#### Saved data entries:
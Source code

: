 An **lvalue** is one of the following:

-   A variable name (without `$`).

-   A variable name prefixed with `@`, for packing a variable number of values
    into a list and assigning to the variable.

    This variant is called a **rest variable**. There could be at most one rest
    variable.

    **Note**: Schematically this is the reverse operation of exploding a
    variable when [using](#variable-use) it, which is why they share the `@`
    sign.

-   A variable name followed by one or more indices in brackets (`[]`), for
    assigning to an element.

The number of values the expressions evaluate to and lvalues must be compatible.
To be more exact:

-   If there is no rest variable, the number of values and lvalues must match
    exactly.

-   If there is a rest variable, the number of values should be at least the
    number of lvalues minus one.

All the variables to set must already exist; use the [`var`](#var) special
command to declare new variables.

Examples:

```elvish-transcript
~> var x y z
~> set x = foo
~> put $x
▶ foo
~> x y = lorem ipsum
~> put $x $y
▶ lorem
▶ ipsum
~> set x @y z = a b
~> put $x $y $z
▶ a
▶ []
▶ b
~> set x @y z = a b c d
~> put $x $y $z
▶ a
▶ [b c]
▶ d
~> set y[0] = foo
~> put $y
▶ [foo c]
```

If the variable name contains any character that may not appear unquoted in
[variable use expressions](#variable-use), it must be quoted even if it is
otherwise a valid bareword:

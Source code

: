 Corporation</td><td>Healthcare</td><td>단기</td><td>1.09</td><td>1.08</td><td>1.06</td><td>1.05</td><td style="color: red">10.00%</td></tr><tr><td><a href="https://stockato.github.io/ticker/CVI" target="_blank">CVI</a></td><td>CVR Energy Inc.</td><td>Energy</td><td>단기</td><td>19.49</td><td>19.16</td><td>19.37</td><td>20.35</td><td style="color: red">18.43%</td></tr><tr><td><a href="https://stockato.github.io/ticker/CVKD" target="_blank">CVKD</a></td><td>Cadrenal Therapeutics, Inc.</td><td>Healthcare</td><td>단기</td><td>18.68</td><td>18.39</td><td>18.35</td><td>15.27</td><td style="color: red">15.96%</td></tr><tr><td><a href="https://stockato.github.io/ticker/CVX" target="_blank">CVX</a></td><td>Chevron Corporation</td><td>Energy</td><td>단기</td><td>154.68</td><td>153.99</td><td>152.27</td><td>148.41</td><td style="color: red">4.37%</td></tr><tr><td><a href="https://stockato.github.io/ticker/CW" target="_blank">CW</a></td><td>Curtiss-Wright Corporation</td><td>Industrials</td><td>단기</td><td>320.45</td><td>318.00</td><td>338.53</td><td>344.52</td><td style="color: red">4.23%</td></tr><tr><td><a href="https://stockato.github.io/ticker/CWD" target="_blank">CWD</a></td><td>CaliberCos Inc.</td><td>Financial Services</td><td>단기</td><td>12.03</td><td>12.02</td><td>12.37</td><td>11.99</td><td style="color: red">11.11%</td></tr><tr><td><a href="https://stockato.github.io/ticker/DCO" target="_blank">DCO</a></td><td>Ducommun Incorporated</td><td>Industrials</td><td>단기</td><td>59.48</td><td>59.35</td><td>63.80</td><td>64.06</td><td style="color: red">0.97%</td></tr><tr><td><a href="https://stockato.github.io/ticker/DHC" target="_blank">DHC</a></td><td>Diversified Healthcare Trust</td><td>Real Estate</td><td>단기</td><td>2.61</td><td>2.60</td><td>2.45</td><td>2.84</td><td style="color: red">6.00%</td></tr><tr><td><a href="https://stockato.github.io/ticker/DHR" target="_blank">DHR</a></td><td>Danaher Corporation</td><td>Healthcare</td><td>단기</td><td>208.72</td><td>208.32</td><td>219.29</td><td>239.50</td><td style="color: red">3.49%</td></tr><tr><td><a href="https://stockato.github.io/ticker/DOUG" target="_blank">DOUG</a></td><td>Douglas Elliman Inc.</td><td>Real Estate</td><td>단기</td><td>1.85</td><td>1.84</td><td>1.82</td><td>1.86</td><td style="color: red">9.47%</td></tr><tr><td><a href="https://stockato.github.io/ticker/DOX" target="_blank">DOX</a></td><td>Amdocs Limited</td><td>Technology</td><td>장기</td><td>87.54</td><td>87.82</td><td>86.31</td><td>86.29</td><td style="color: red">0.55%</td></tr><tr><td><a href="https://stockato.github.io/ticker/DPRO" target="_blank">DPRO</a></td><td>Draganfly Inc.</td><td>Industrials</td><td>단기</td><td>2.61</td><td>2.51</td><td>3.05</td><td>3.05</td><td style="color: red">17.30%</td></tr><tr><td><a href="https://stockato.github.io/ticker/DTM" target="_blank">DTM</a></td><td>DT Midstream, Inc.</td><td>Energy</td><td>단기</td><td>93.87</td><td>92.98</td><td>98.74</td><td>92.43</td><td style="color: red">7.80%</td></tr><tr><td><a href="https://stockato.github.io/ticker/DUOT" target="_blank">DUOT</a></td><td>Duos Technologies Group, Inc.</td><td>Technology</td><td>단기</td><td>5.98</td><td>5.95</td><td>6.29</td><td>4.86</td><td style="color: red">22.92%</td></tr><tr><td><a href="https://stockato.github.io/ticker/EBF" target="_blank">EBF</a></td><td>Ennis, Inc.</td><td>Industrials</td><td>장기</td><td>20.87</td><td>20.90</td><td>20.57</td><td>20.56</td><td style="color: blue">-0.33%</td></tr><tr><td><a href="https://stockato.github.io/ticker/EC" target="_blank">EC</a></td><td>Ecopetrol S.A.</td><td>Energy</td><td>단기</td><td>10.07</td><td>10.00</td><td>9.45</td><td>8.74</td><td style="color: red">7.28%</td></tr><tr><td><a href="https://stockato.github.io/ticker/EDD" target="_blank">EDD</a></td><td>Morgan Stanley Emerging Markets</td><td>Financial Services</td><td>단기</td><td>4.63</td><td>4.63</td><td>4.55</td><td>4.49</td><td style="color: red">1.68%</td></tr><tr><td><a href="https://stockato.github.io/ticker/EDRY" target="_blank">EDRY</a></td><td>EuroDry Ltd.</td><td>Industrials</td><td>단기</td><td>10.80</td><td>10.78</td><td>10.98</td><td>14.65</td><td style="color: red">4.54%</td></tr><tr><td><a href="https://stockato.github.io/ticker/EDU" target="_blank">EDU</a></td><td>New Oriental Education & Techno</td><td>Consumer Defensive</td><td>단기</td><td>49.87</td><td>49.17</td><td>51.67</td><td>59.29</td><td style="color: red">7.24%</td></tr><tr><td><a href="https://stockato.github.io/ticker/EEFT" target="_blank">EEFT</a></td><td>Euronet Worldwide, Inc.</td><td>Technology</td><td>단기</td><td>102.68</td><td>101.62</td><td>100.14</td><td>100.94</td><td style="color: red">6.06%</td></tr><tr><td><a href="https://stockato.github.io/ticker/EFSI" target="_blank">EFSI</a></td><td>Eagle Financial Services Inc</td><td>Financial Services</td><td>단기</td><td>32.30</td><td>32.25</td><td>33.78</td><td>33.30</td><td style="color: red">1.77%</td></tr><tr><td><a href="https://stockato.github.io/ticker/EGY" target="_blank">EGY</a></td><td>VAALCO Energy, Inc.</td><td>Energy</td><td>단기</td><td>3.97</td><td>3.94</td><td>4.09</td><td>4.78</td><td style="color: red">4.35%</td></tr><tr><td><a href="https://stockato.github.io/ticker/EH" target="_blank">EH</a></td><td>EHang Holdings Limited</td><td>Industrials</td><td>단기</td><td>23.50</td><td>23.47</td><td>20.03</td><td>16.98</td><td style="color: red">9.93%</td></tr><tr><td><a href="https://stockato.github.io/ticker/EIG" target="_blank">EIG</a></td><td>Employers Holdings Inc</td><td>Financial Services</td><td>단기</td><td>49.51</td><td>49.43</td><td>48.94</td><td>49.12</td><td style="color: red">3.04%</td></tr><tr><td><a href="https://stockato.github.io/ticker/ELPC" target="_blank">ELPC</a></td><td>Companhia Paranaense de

#### EXERCISE:
Copy each line containing the word "number" from the data.

#### RESPONSE BELOW:
-   A variable name prefixed with `@`, for packing a variable number of values
The number of values the expressions evaluate to and lvalues must be compatible.
-   If there is no rest variable, the number of values and lvalues must match
-   If there is a rest variable, the number of values should be at least the
    number of lvalues minus one.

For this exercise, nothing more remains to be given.